The movie stars Miles Teller as Reed Richards, Kate Mara as Sue Storm, Michael B. Jordan as Johnny Storm, and Jamie Bell as Ben Grimm. Toby Kebbell plays Victor Von Doom. I guess there had been some criticism of casting Jordan, a black man, as Johnny Storm, who was white in the comic books, but I have no problem with that decision. That made Sue Storm an adopted child, and again I have no problem with that change. The real crime of these casting choices had nothing to do with race; it had to deal with chemistry. There was no brother-sister chemistry between Sue and Johnny Storm. It felt as if they were strangers to each other. In fact, there was no chemistry between any two characters in this movie, not between Reed and Ben, who were best friends since grade school, and not between the younger Storms and their father (Reg E. Cathey). There was not even the negative chemistry between Victor Von Doom and Reed Richards, as I expected. The acting felt unmotivated. Do I blame the actors or the script that gave them nothing to work with?

The movie feels episodic. It feels like an anthology of three short movies about the Fantastic Four. There is the opening story about building the teleporter and becoming the Fantastic Four. A short story about learning about their powers and how to use them follows. In the third and final episode, the Fantastic Four battles Dr. Doom. As a moviegoer, it was this contest between the superhero team and the super villain that I paid to see. But this conflict felt like an afterthought. It was rushed, poorly-written, poorly-acted, and CGI-laden.

I wish I could say there is a silver lining in this cloud, but by every standard in which I judge a movie, this is a bad one. The writing was lousy; the acting was lousy. Neither the director nor the editor seemed to appreciate what the moviegoers came to see. Even the effects were lousy. I don’t hate CGI–it serves its role in modern cinema–but I do hate when it dominates a movie. It took over Fantastic Four, especially in the climatic scene. I could forgive this if the CGI looked real, emerging me deeper in the movie, but it looked fake, breaking me out of my suspension of disbelief. In many scenes, Sue Storm floats in a force field bubble. All I could think about was the Good Witch of the North in the Wizard of Oz, arriving in her bubble. It looked so ridiculous, I almost laughed. I almost cried. Instead, I released a heavy sigh.

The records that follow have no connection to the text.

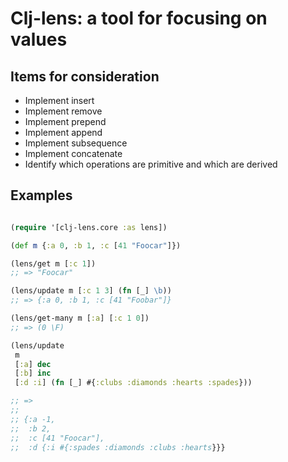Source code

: # Clj-lens: a tool for focusing on values

## Items for consideration

* Implement insert
* Implement remove
* Implement prepend
* Implement append
* Implement subsequence
* Implement concatenate
* Identify which operations are primitive and which are derived

## Examples

```clojure

(require '[clj-lens.core :as lens])

(def m {:a 0, :b 1, :c [41 "Foocar"]})

(lens/get m [:c 1])
;; => "Foocar"

(lens/update m [:c 1 3] (fn [_] \b))
;; => {:a 0, :b 1, :c [41 "Foobar"]}

(lens/get-many m [:a] [:c 1 0])
;; => (0 \F)

(lens/update
 m
 [:a] dec
 [:b] inc
 [:d :i] (fn [_] #{:clubs :diamonds :hearts :spades}))

;; =>
;;
;; {:a -1,
;;  :b 2,
;;  :c [41 "Foocar"],
;;  :d {:i #{:spades :diamonds :clubs :hearts}}}

```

Though they spent time at the end of the movie setting up a sequel, I suspect there will be no sequel. I suspect Marvel will wait another five years, and then try to reboot this wannabe franchise with another set of actors, another director, another writer. Maybe I am wrong, since the sequel is already in development (due in 2017). Whether as a sequel or a reboot, I know the plot I want to see in the next Fantastic Four movie: the battle against the evil filmmakers that keep throw us this crap.